- _Exercise materials_:
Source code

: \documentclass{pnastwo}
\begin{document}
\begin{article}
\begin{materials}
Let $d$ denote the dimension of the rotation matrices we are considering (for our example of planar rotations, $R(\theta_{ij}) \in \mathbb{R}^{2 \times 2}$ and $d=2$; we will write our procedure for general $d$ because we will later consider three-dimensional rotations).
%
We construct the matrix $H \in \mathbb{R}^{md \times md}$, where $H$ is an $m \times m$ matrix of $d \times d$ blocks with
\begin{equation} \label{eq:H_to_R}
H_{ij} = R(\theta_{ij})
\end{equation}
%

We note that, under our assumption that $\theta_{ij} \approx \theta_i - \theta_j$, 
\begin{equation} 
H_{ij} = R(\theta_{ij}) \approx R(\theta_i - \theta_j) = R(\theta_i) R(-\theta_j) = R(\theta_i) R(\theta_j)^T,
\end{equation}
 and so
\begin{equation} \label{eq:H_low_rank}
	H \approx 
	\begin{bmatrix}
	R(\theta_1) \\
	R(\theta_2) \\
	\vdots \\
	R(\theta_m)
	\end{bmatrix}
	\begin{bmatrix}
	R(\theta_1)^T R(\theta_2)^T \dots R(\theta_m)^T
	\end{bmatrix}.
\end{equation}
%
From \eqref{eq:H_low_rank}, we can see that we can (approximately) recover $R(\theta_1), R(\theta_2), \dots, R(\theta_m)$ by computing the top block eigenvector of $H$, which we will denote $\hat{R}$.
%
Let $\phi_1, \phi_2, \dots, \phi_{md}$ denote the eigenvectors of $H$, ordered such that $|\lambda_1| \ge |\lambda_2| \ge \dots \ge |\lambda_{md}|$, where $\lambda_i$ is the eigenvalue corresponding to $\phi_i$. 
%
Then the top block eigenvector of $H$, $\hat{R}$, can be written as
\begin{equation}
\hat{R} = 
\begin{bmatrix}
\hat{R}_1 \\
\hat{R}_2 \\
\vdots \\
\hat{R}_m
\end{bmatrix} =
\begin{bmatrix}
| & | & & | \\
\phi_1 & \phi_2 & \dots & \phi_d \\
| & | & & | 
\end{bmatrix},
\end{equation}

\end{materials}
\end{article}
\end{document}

* * *

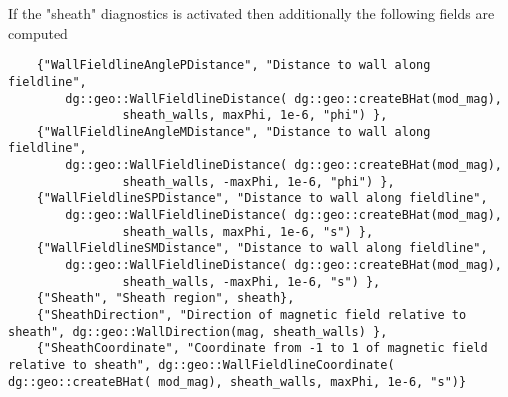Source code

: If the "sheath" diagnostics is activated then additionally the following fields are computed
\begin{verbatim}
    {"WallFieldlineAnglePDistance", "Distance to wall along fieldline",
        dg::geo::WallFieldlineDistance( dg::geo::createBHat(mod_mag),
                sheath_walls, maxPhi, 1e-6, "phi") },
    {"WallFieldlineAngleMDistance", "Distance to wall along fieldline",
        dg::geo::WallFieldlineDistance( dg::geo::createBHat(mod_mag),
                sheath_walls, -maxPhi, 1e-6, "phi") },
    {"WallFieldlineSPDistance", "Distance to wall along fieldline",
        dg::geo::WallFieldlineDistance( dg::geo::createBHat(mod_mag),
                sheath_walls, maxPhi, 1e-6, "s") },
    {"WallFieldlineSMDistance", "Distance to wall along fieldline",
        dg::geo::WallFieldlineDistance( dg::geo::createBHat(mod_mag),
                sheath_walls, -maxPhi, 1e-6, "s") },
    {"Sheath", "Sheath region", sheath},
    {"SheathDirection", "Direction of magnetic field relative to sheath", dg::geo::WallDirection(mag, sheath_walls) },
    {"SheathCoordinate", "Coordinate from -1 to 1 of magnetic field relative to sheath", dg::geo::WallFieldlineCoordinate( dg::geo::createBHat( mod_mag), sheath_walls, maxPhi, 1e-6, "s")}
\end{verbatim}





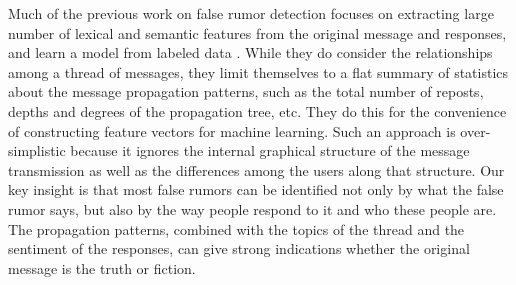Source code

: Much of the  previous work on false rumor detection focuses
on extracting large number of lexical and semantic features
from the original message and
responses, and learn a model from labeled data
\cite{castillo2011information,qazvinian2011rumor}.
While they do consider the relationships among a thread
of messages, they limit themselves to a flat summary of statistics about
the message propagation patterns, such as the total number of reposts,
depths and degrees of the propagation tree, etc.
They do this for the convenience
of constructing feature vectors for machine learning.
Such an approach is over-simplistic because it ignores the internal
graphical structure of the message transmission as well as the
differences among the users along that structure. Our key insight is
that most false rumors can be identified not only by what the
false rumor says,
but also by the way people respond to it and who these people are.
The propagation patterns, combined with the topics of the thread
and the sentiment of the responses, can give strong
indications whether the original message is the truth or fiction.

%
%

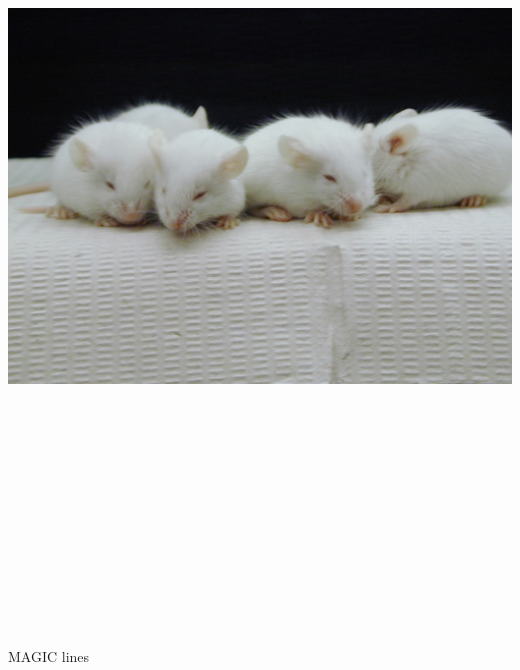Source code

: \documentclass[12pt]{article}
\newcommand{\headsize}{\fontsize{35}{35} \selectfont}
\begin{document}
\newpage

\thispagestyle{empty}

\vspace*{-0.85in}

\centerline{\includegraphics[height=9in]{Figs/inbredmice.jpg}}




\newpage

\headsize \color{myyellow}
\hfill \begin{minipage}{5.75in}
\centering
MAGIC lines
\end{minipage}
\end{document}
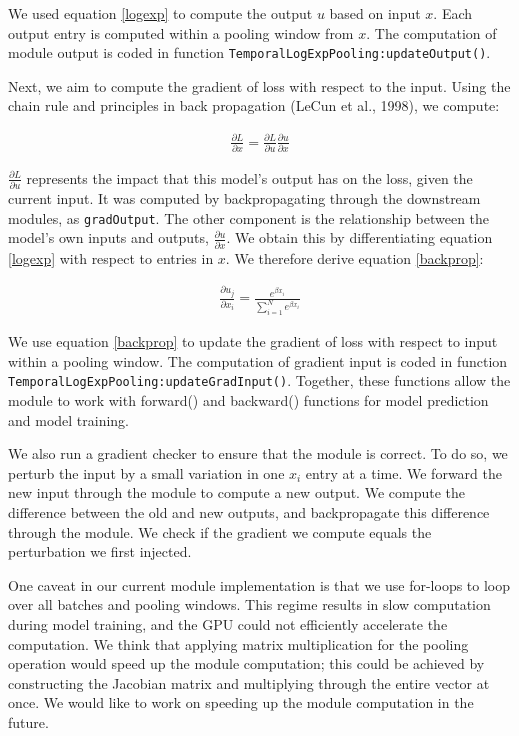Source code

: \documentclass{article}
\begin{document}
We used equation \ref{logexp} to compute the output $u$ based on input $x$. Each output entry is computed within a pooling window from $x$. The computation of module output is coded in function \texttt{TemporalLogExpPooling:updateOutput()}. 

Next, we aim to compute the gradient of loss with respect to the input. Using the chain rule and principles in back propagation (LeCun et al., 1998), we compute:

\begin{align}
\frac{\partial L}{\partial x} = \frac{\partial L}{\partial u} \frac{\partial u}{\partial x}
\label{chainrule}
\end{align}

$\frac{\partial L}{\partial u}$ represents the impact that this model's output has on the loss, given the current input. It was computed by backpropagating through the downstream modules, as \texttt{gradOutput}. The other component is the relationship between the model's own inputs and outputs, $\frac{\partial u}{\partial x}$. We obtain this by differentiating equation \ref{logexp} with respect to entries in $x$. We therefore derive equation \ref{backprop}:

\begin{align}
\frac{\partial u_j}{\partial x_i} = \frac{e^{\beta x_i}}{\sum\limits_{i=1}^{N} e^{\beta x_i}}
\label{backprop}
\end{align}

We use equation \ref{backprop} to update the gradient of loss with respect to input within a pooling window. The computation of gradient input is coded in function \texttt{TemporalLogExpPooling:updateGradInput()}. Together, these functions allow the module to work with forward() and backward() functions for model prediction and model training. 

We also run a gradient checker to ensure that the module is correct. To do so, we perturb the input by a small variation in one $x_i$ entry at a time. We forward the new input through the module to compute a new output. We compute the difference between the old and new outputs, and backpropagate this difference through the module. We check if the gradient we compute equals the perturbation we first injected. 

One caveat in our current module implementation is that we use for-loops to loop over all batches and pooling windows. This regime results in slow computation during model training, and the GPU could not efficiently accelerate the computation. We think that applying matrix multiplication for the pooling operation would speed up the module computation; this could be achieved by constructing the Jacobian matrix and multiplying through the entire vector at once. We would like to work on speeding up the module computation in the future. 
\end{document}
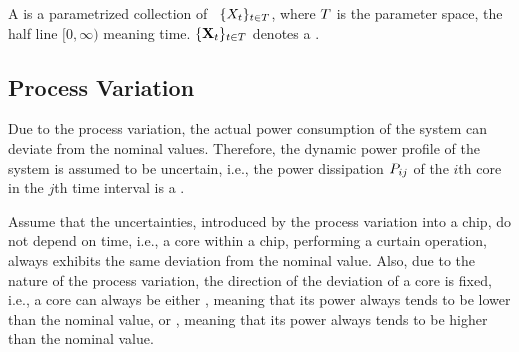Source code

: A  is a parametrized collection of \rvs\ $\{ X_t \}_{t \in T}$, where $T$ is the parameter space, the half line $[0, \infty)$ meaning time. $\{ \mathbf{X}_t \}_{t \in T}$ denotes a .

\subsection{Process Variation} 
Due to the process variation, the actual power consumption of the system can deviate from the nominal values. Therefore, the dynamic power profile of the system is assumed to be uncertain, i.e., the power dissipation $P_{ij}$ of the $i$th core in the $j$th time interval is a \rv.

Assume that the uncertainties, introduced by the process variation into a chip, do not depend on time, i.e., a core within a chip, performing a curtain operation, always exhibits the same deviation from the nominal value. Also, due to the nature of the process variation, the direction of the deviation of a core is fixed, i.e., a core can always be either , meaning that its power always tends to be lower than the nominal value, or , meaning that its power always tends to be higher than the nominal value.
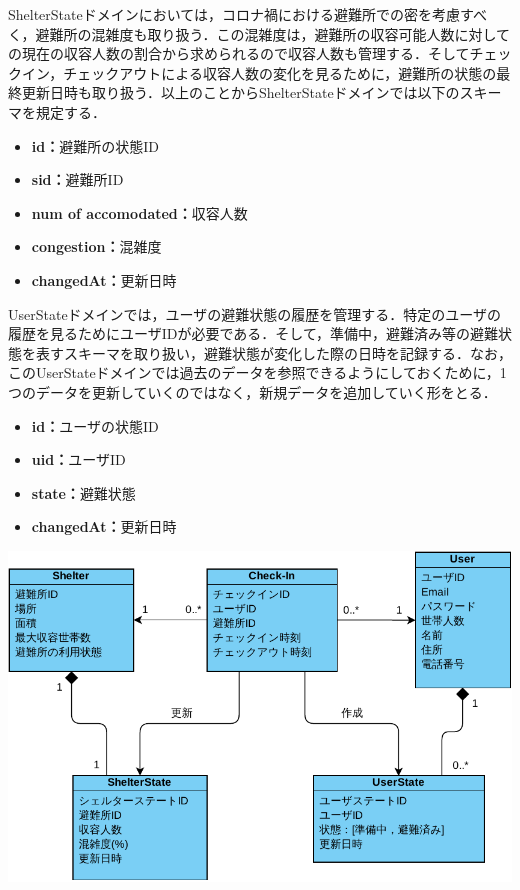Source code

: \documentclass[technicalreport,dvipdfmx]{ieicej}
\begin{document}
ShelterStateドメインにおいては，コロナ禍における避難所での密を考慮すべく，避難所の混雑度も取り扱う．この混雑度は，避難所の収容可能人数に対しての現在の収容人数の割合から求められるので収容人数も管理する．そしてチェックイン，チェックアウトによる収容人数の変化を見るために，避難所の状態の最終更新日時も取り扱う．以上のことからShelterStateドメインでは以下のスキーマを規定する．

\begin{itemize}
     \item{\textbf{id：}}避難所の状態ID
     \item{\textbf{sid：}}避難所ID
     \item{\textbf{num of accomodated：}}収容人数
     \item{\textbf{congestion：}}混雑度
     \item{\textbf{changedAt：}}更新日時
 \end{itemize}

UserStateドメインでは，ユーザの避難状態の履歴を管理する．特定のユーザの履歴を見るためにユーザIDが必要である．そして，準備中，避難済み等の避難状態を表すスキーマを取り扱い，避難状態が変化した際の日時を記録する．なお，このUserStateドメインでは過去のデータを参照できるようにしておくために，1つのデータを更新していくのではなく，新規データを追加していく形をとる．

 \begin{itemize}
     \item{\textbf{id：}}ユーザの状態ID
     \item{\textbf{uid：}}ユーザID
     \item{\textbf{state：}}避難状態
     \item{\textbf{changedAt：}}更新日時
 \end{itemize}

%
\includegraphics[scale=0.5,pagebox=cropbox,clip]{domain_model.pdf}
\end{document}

* * *

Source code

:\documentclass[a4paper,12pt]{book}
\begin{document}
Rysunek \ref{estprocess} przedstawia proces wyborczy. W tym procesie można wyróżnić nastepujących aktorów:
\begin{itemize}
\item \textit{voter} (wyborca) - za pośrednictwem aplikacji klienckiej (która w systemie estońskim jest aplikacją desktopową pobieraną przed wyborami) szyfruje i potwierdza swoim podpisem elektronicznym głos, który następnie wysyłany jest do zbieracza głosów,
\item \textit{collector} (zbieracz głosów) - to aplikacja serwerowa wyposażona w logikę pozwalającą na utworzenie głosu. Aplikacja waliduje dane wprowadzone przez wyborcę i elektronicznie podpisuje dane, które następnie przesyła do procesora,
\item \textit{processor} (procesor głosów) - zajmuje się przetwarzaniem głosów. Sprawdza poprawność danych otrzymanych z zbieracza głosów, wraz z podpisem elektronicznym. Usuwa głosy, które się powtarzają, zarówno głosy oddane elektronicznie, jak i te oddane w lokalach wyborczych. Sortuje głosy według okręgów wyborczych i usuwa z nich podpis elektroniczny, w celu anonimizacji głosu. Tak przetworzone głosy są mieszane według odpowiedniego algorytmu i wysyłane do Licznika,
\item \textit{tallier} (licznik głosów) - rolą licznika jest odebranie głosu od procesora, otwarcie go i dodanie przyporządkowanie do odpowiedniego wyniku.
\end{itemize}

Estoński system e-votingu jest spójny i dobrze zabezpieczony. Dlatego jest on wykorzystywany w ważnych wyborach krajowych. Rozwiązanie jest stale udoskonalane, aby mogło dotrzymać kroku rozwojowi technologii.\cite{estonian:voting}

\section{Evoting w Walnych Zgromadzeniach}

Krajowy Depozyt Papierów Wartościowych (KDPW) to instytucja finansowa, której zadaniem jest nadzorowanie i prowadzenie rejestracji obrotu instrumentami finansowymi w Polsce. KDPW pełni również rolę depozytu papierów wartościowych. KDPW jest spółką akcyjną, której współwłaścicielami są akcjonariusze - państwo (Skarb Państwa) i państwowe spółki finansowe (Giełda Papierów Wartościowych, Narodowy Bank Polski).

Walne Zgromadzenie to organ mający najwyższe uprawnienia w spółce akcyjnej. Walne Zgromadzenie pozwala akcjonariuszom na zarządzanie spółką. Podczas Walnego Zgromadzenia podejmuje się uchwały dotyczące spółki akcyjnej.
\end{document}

- _Task instructions_:
Locate the word "article" in the records above, and return each line that has it.

- _Output for this exercise_:
\begin{article}
\end{article}
: \documentclass[12pt]{article}
: \documentclass{article}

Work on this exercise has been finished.